Document images with source code

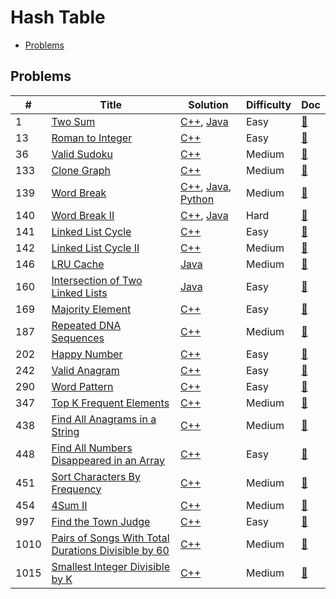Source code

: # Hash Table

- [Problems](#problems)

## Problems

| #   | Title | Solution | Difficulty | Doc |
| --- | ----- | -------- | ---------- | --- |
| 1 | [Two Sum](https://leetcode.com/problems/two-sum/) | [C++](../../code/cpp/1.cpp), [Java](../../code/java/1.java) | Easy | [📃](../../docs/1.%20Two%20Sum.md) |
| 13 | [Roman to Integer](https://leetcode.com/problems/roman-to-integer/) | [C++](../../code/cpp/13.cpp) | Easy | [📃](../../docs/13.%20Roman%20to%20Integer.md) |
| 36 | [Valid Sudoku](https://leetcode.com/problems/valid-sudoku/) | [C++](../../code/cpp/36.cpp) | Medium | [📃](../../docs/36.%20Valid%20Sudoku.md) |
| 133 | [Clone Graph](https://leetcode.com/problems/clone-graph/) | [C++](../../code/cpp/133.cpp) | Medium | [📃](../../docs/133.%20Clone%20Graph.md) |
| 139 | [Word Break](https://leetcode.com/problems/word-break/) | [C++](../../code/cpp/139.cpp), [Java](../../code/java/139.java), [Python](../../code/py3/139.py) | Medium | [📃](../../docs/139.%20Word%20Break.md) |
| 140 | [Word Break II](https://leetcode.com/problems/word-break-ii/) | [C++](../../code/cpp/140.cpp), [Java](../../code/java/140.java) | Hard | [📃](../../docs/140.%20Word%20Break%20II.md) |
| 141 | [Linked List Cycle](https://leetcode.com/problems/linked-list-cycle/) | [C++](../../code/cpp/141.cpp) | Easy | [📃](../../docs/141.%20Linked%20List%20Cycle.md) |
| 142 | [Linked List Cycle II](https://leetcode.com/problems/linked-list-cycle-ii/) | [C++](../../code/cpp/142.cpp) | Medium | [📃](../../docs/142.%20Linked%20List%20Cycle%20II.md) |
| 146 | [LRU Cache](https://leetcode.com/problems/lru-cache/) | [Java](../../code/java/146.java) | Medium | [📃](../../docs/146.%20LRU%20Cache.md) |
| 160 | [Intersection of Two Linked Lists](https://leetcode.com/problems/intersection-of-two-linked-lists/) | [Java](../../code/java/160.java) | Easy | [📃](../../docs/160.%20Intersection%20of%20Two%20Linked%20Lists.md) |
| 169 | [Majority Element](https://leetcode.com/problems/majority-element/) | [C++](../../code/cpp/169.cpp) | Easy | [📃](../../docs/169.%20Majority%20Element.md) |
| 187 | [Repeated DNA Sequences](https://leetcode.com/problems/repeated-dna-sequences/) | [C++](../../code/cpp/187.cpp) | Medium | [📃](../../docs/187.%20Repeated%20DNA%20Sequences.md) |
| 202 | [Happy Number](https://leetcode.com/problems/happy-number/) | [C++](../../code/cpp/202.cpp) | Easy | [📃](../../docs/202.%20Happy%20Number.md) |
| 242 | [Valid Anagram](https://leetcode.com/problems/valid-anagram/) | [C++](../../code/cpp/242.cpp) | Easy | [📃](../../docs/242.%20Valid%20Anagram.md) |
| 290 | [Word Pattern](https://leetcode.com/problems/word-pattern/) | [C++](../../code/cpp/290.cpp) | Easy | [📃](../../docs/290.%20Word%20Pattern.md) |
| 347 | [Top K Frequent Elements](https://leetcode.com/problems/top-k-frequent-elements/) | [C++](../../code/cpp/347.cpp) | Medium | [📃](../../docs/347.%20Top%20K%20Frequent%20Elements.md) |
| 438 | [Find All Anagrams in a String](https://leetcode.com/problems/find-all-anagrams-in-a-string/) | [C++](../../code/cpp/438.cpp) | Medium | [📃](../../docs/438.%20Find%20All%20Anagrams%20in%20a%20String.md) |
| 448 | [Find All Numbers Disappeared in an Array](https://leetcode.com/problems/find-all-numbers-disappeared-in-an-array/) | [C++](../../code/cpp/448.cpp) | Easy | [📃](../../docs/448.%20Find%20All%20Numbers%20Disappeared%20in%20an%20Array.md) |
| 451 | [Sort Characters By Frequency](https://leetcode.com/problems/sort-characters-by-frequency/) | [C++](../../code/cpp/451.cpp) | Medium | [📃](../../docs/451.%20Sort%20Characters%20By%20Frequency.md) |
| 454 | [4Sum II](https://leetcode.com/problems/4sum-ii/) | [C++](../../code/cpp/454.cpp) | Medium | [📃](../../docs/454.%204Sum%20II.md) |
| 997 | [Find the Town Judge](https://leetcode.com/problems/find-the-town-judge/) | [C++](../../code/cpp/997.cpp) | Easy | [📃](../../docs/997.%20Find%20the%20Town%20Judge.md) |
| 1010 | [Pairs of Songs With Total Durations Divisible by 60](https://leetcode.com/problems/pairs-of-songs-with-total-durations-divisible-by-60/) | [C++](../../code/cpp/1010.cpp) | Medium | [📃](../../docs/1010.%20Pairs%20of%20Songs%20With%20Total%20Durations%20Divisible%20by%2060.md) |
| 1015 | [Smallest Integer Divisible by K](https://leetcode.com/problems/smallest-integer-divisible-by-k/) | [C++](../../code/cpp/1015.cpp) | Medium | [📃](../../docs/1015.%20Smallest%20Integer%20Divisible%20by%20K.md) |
...
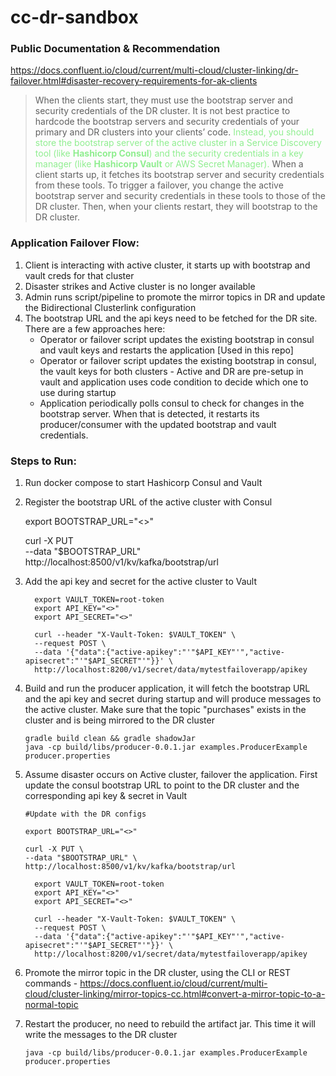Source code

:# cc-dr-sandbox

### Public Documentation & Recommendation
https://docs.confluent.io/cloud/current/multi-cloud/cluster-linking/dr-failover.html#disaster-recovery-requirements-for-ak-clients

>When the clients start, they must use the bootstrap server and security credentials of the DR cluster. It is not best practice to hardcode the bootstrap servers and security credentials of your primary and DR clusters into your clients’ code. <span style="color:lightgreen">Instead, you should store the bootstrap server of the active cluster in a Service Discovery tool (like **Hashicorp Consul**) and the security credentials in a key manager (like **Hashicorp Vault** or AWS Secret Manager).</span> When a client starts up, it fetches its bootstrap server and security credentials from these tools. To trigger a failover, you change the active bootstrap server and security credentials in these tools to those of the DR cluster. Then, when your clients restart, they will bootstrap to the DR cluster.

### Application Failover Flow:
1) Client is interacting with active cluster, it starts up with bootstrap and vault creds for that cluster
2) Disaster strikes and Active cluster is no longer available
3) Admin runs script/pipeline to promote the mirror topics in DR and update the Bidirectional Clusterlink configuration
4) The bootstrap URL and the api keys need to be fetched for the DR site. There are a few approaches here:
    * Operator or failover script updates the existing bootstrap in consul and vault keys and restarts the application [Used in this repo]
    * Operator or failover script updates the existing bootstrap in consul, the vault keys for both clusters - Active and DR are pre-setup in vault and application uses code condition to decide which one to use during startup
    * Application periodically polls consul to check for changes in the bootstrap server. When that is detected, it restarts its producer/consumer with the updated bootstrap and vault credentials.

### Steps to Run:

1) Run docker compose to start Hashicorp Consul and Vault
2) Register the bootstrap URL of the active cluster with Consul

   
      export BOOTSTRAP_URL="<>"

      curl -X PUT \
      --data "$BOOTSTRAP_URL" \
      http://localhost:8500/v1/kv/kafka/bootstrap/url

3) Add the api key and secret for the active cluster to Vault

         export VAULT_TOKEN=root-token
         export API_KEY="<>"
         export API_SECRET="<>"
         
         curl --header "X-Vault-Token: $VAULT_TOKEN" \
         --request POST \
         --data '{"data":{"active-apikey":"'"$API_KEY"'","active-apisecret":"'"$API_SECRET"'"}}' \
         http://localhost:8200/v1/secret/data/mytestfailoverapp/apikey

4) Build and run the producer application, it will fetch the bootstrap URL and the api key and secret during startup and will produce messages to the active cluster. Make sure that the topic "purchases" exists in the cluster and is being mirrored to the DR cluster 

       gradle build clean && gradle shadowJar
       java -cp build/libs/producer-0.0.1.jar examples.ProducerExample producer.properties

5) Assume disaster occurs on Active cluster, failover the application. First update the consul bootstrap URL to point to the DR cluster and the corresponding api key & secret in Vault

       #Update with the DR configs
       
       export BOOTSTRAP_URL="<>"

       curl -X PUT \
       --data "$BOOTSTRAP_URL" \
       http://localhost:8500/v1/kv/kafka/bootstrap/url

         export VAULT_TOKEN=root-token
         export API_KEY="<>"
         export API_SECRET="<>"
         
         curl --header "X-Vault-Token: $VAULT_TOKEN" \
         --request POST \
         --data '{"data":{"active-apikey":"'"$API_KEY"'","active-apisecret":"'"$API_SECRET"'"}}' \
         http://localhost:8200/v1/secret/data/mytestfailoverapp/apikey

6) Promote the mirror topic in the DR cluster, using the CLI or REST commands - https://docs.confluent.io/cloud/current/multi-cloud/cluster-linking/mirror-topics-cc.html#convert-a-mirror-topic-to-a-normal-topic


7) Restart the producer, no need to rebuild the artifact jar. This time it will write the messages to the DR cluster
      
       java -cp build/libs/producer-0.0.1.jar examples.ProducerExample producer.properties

§ **Work instruction**
Across all the entries above, how many lines hold the word "that"? Answer with the number only.

§ **Exercise answer**
3